What this task involves ▸ Go through the entries below and return every line that contains "Research".

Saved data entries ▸

*****

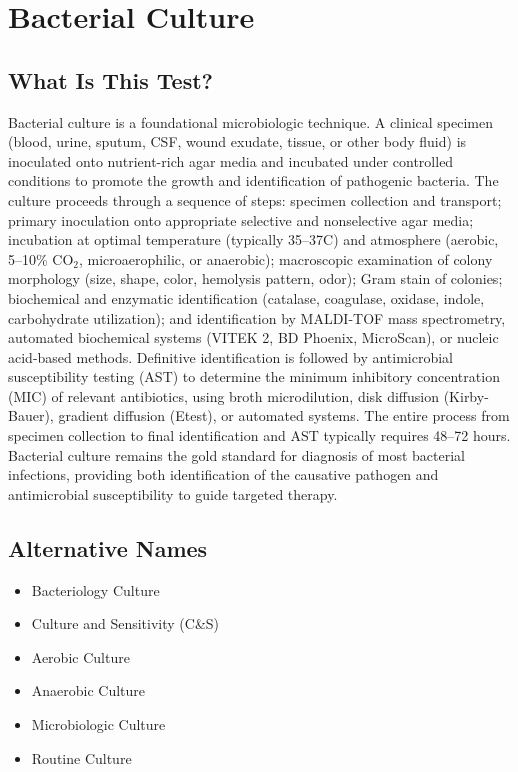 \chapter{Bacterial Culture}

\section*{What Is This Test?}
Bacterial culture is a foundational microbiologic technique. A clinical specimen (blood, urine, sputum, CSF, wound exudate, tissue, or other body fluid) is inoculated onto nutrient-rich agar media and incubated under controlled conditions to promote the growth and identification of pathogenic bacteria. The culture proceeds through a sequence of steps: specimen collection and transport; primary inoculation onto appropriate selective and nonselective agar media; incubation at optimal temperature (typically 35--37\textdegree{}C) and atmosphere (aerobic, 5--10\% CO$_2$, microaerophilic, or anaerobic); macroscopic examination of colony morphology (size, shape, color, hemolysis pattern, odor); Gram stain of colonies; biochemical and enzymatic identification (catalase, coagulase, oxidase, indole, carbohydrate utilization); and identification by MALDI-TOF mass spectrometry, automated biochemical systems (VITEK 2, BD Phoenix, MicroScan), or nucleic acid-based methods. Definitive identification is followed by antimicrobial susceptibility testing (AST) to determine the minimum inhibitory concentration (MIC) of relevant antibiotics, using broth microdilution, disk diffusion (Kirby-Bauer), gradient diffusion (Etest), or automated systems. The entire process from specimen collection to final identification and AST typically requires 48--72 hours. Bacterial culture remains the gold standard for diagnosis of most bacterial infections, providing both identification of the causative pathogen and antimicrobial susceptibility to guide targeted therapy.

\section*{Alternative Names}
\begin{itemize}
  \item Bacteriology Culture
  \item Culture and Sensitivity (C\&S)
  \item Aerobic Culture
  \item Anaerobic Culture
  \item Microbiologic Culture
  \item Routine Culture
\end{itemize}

*****

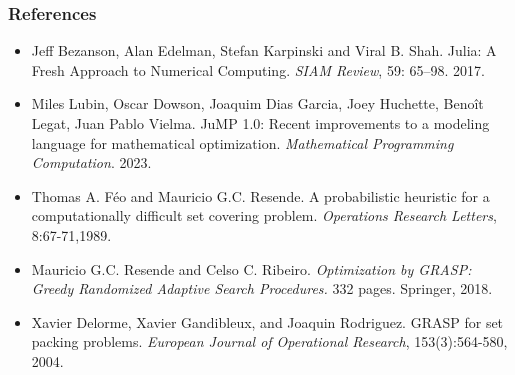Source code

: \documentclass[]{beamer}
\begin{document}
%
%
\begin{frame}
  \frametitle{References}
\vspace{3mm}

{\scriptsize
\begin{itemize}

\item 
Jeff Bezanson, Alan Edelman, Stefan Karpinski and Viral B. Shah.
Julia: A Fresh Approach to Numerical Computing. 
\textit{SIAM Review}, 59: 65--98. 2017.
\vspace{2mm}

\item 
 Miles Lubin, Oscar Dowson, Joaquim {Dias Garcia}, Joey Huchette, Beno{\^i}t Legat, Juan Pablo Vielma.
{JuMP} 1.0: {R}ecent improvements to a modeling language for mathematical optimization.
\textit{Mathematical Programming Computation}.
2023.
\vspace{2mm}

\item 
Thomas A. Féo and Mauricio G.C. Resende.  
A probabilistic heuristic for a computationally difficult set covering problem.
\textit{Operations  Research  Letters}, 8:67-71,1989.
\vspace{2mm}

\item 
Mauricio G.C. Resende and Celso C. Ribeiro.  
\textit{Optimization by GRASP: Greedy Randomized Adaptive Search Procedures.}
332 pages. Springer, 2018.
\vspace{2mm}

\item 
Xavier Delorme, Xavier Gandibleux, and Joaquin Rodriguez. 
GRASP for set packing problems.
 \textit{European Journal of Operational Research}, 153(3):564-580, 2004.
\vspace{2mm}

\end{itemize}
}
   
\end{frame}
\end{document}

*****

Response to the exercise ▸
\textit{Operations  Research  Letters}, 8:67-71,1989.
 \textit{European Journal of Operational Research}, 153(3):564-580, 2004.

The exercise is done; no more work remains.